# REQUIRED ACTION
Word for word, transcribe the data below from the line with "4. split the" to the line with "6. for all subsequent", keeping both of those lines.

# INFORMATION PROVIDED

BEGIN

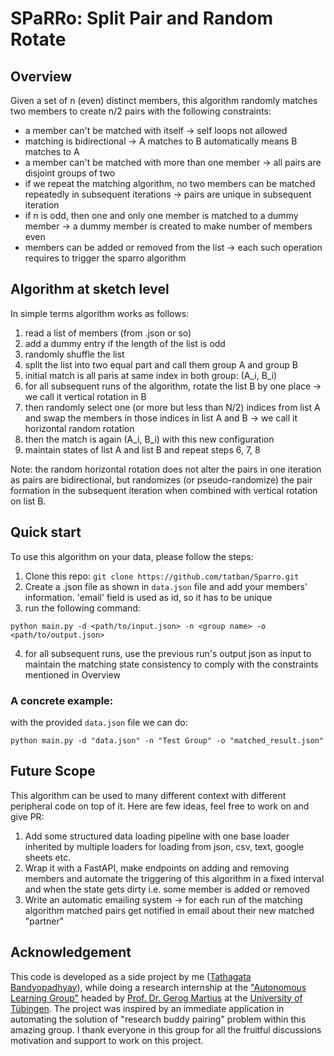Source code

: # SPaRRo: Split Pair and Random Rotate

## Overview

Given a set of n (even) distinct members, this algorithm randomly matches two members to create n/2 pairs with the following constraints:
- a member can't be matched with itself -> self loops not allowed
- matching is bidirectional -> A matches to B automatically means B matches to A
- a member can't be matched with more than one member -> all pairs are disjoint groups of two
- if we repeat the matching algorithm, no two members can be matched repeatedly in subsequent iterations -> pairs are unique in subsequent iteration
- if n is odd, then one and only one member is matched to a dummy member -> a dummy member is created to make number of members even
- members can be added or removed from the list -> each such operation requires to trigger the sparro algorithm

## Algorithm at sketch level

In simple terms algorithm works as follows:
1. read a list of members (from .json or so)
2. add a dummy entry if the length of the list is odd
3. randomly shuffle the list
4. split the list into two equal part and call them group A and group B
5. initial match is all paris at same index in both group: (A_i, B_i)
6. for all subsequent runs of the algorithm, rotate the list B by one place -> we call it vertical rotation in B
7. then randomly select one (or more but less than N/2) indices from list A and swap the members in those indices in list A and B -> we call it horizontal random rotation
8. then the match is again (A_i, B_i) with this new configuration
9. maintain states of list A and list B and repeat steps 6, 7, 8

Note: the random horizontal rotation does not alter the pairs in one iteration as pairs are bidirectional, but randomizes (or pseudo-randomize) the pair formation in the subsequent iteration when combined with vertical rotation on list B.

## Quick start

To use this algorithm on your data, please follow the steps:
1. Clone this repo: ```git clone https://github.com/tatban/Sparro.git```
2. Create a .json file as shown in ```data.json``` file and add your members' information. 'email' field is used as id, so it has to be unique
3. run the following command:
```commandline
python main.py -d <path/to/input.json> -n <group name> -o <path/to/output.json>
```
4. for all subsequent runs, use the previous run's output json as input to maintain the matching state consistency to comply with the constraints mentioned in Overview

### A concrete example:
with the provided ```data.json``` file we can do:
```commandline
python main.py -d "data.json" -n "Test Group" -o "matched_result.json"
```

## Future Scope

This algorithm can be used to many different context with different peripheral code on top of it. Here are few ideas, feel free to work on and give PR:
1. Add some structured data loading pipeline with one base loader inherited by multiple loaders for loading from json, csv, text, google sheets etc. 
2. Wrap it with a FastAPI, make endpoints on adding and removing members and automate the triggering of this algorithm in a fixed interval and when the state gets dirty i.e. some member is added or removed
3. Write an automatic emailing system -> for each run of the matching algorithm matched pairs get notified in email about their new matched "partner"

## Acknowledgement
This code is developed as a side project by me ([Tathagata Bandyopadhyay](https://tatban.github.io/)), while doing a research internship at the ["Autonomous Learning Group"](https://uni-tuebingen.de/fakultaeten/mathematisch-naturwissenschaftliche-fakultaet/fachbereiche/informatik/lehrstuehle/distributed-intelligence/home/) headed by [Prof. Dr. Gerog Martius](https://uni-tuebingen.de/fakultaeten/mathematisch-naturwissenschaftliche-fakultaet/fachbereiche/informatik/lehrstuehle/distributed-intelligence/team/prof-dr-georg-martius/) at the [University of Tübingen](https://uni-tuebingen.de/). The project was inspired by an immediate application in automating the solution of "research buddy pairing" problem within this amazing group. I thank everyone in this group for all the fruitful discussions motivation and support to work on this project.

END

# YOUR RESPONSE
4. split the list into two equal part and call them group A and group B
5. initial match is all paris at same index in both group: (A_i, B_i)
6. for all subsequent runs of the algorithm, rotate the list B by one place -> we call it vertical rotation in B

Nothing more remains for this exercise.